[What this task involves]
With the exception of the pictures, write out the data below precisely.

Records from a data collection:
☆ ☆ ☆ ☆

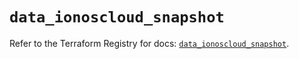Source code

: # `data_ionoscloud_snapshot`

Refer to the Terraform Registry for docs: [`data_ionoscloud_snapshot`](https://registry.terraform.io/providers/ionos-cloud/ionoscloud/6.4.15/docs/data-sources/snapshot).
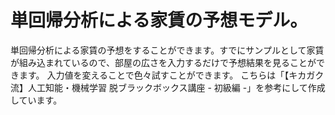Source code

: # 単回帰分析による家賃の予想モデル。
単回帰分析による家賃の予想をすることができます。すでにサンプルとして家賃が組み込まれているので、部屋の広さを入力するだけで予想結果を見ることができます。
入力値を変えることで色々試すことができます。
こちらは「【キカガク流】人工知能・機械学習 脱ブラックボックス講座 - 初級編 -」を参考にして作成しています。

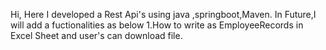 Hi,
Here I developed a Rest Api's using java ,springboot,Maven.
In Future,I will add a fuctionalities as below
1.How to write as EmployeeRecords in Excel Sheet and user's can download file.
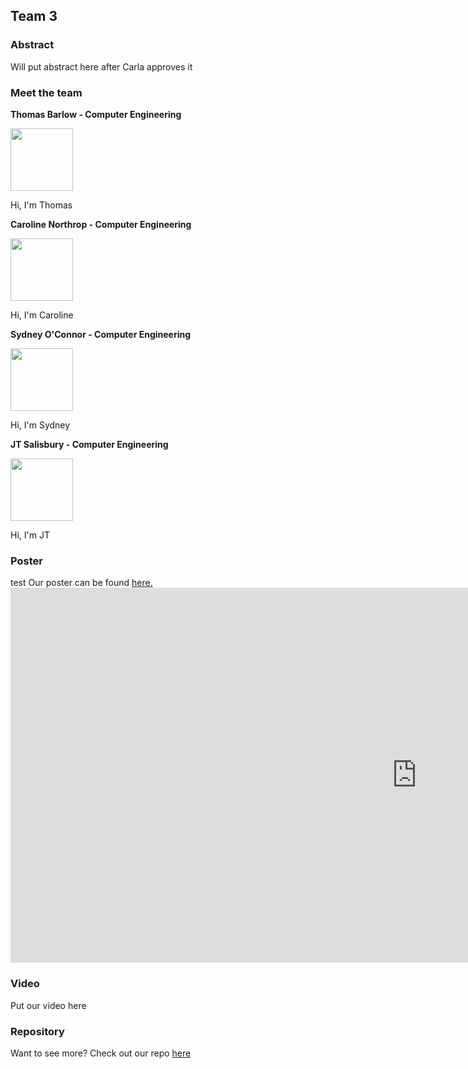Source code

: ## Team 3

### Abstract 

Will put abstract here after Carla approves it 

### Meet the team

 **Thomas Barlow - Computer Engineering**

  <img src="https://user-images.githubusercontent.com/50886022/111222331-1355e000-85b2-11eb-88e2-59599b0a0ac7.png" width="100" height="100"> 
  
  Hi, I'm Thomas 
  
 
  **Caroline Northrop - Computer Engineering**
  
  <img src="https://user-images.githubusercontent.com/50886022/111222377-24065600-85b2-11eb-9042-4d4e0c132b67.png" width="100" height="100">
  
  Hi, I'm Caroline 
  
  **Sydney O'Connor - Computer Engineering** 
  
  <img src="https://user-images.githubusercontent.com/50886022/111222434-341e3580-85b2-11eb-9176-52f7959fc14f.png" width="100" height="100"> 
  
  Hi, I'm Sydney 
  
  
  **JT Salisbury - Computer Engineering**
  
  <img src="https://user-images.githubusercontent.com/50886022/111222453-3da79d80-85b2-11eb-8ea4-5a14caae3621.png" width="100" height="100">
  
  Hi, I'm JT


### Poster 

test Our poster can be found <a href="https://carinorthrop.github.io/ipaqsite.github.io/Prelim Poster.pdf" target="_blank">here.</a>
<embed src="https://carinorthrop.github.io/ipaqsite.github.io/Prelim Poster.pdf" width="1300px" height="600px" />

### Video 

Put our video here 

### Repository

Want to see more? Check out our repo [here](https://github.com/jtsalisbury/ipaq)
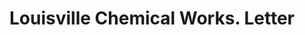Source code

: ---
doi: 10.7916/D8ZK6TN9
date_other: '1870'
date_other_textual: 1870-1879
form: correspondence
genre:
- Letters (correspondence)
name:
- Louisville Chemical Works
object_in_context_url: https://biggert.cul.columbia.edu/items/view/ave_biggert_00315
subject_hierarchical_geographic:
- Louisville, Kentucky, United States
subject_name:
- Louisville Chemical Works
title: Louisville Chemical Works. Letter
sort_title: Louisville Chemical Works. Letter
call_number: ave_biggert_00315
coordinates:
- 38.22533333333334,-85.74166666666667
pid: ave_biggert_00315
identifiers: ave_biggert_00315
canvas_id: ldpd:395589
permalink: "/items/ave_biggert_00315/"
layout: iiif-image-page
---
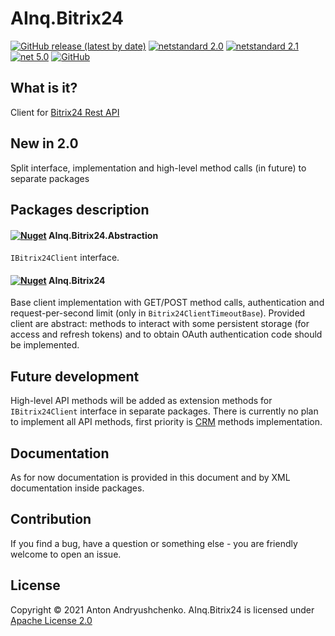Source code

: # AInq.Bitrix24

[![GitHub release (latest by date)](https://img.shields.io/github/v/release/andryushchenko/AInq.Bitrix24)](https://github.com/andryushchenko/AInq.Bitrix24/releases) [![netstandard 2.0](https://img.shields.io/badge/netstandard-2.0-blue.svg)](https://docs.microsoft.com/en-us/dotnet/standard/net-standard) [![netstandard 2.1](https://img.shields.io/badge/netstandard-2.1-blue.svg)](https://docs.microsoft.com/en-us/dotnet/standard/net-standard) [![net 5.0](https://img.shields.io/badge/net-5.0-blue.svg)](https://dotnet.microsoft.com/learn/dotnet/what-is-dotnet) [![GitHub](https://img.shields.io/github/license/andryushchenko/AInq.Bitrix24)](LICENSE)

## What is it?

Client for [Bitrix24 Rest API](https://dev.1c-bitrix.ru/rest_help/)

## New in 2.0

Split interface, implementation and high-level method calls (in future) to separate packages

## Packages description
#### [![Nuget](https://img.shields.io/nuget/v/AInq.Bitrix24.Abstraction)](https://www.nuget.org/packages/AInq.Bitrix24.Abstraction/) AInq.Bitrix24.Abstraction

`IBitrix24Client` interface.

#### [![Nuget](https://img.shields.io/nuget/v/AInq.Bitrix24)](https://www.nuget.org/packages/AInq.Bitrix24/) AInq.Bitrix24

Base client implementation with GET/POST method calls, authentication and request-per-second limit (only in `Bitrix24ClientTimeoutBase`).
Provided client are abstract: methods to interact with some persistent storage (for access and refresh tokens) and to obtain OAuth authentication code should be implemented.

## Future development

High-level API methods will be added as extension methods for `IBitrix24Client` interface in separate packages.
There is currently no plan to implement all API methods, first priority is [CRM](https://dev.1c-bitrix.ru/rest_help/crm/index.php) methods implementation.

## Documentation

As for now documentation is provided in this document and by XML documentation inside packages.

## Contribution

If you find a bug, have a question or something else - you are friendly welcome to open an issue.

## License
Copyright © 2021 Anton Andryushchenko. AInq.Bitrix24 is licensed under [Apache License 2.0](LICENSE)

☆ ☆ ☆ ☆

[Response box]
Source code

: # `data_ionoscloud_snapshot`

Refer to the Terraform Registry for docs: [`data_ionoscloud_snapshot`](https://registry.terraform.io/providers/ionos-cloud/ionoscloud/6.4.15/docs/data-sources/snapshot).
Source code

: # 単回帰分析による家賃の予想モデル。
単回帰分析による家賃の予想をすることができます。すでにサンプルとして家賃が組み込まれているので、部屋の広さを入力するだけで予想結果を見ることができます。
入力値を変えることで色々試すことができます。
こちらは「【キカガク流】人工知能・機械学習 脱ブラックボックス講座 - 初級編 -」を参考にして作成しています。

 Hi,
Here I developed a Rest Api's using java ,springboot,Maven.
In Future,I will add a fuctionalities as below
1.How to write as EmployeeRecords in Excel Sheet and user's can download file.
Source code

: ## Team 3

### Abstract 

Will put abstract here after Carla approves it 

### Meet the team

 **Thomas Barlow - Computer Engineering**

  <img src="https://user-images.githubusercontent.com/50886022/111222331-1355e000-85b2-11eb-88e2-59599b0a0ac7.png" width="100" height="100"> 
  
  Hi, I'm Thomas 
  
 
  **Caroline Northrop - Computer Engineering**
  
  <img src="https://user-images.githubusercontent.com/50886022/111222377-24065600-85b2-11eb-9042-4d4e0c132b67.png" width="100" height="100">
  
  Hi, I'm Caroline 
  
  **Sydney O'Connor - Computer Engineering** 
  
  <img src="https://user-images.githubusercontent.com/50886022/111222434-341e3580-85b2-11eb-9176-52f7959fc14f.png" width="100" height="100"> 
  
  Hi, I'm Sydney 
  
  
  **JT Salisbury - Computer Engineering**
  
  <img src="https://user-images.githubusercontent.com/50886022/111222453-3da79d80-85b2-11eb-8ea4-5a14caae3621.png" width="100" height="100">
  
  Hi, I'm JT


### Poster 

test Our poster can be found <a href="https://carinorthrop.github.io/ipaqsite.github.io/Prelim Poster.pdf" target="_blank">here.</a>
<embed src="https://carinorthrop.github.io/ipaqsite.github.io/Prelim Poster.pdf" width="1300px" height="600px" />

### Video 

Put our video here 

### Repository

Want to see more? Check out our repo [here](https://github.com/jtsalisbury/ipaq)
Source code

: ---
doi: 10.7916/D8ZK6TN9
date_other: '1870'
date_other_textual: 1870-1879
form: correspondence
genre:
- Letters (correspondence)
name:
- Louisville Chemical Works
object_in_context_url: https://biggert.cul.columbia.edu/items/view/ave_biggert_00315
subject_hierarchical_geographic:
- Louisville, Kentucky, United States
subject_name:
- Louisville Chemical Works
title: Louisville Chemical Works. Letter
sort_title: Louisville Chemical Works. Letter
call_number: ave_biggert_00315
coordinates:
- 38.22533333333334,-85.74166666666667
pid: ave_biggert_00315
identifiers: ave_biggert_00315
canvas_id: ldpd:395589
permalink: "/items/ave_biggert_00315/"
layout: iiif-image-page
---
Source code

: # AInq.Bitrix24

[![GitHub release (latest by date)](https://img.shields.io/github/v/release/andryushchenko/AInq.Bitrix24)](https://github.com/andryushchenko/AInq.Bitrix24/releases) [![netstandard 2.0](https://img.shields.io/badge/netstandard-2.0-blue.svg)](https://docs.microsoft.com/en-us/dotnet/standard/net-standard) [![netstandard 2.1](https://img.shields.io/badge/netstandard-2.1-blue.svg)](https://docs.microsoft.com/en-us/dotnet/standard/net-standard) [![net 5.0](https://img.shields.io/badge/net-5.0-blue.svg)](https://dotnet.microsoft.com/learn/dotnet/what-is-dotnet) [![GitHub](https://img.shields.io/github/license/andryushchenko/AInq.Bitrix24)](LICENSE)

## What is it?

Client for [Bitrix24 Rest API](https://dev.1c-bitrix.ru/rest_help/)

## New in 2.0

Split interface, implementation and high-level method calls (in future) to separate packages

## Packages description
#### [![Nuget](https://img.shields.io/nuget/v/AInq.Bitrix24.Abstraction)](https://www.nuget.org/packages/AInq.Bitrix24.Abstraction/) AInq.Bitrix24.Abstraction

`IBitrix24Client` interface.

#### [![Nuget](https://img.shields.io/nuget/v/AInq.Bitrix24)](https://www.nuget.org/packages/AInq.Bitrix24/) AInq.Bitrix24

Base client implementation with GET/POST method calls, authentication and request-per-second limit (only in `Bitrix24ClientTimeoutBase`).
Provided client are abstract: methods to interact with some persistent storage (for access and refresh tokens) and to obtain OAuth authentication code should be implemented.

## Future development

High-level API methods will be added as extension methods for `IBitrix24Client` interface in separate packages.
There is currently no plan to implement all API methods, first priority is [CRM](https://dev.1c-bitrix.ru/rest_help/crm/index.php) methods implementation.

## Documentation

As for now documentation is provided in this document and by XML documentation inside packages.

## Contribution

If you find a bug, have a question or something else - you are friendly welcome to open an issue.

## License
Copyright © 2021 Anton Andryushchenko. AInq.Bitrix24 is licensed under [Apache License 2.0](LICENSE)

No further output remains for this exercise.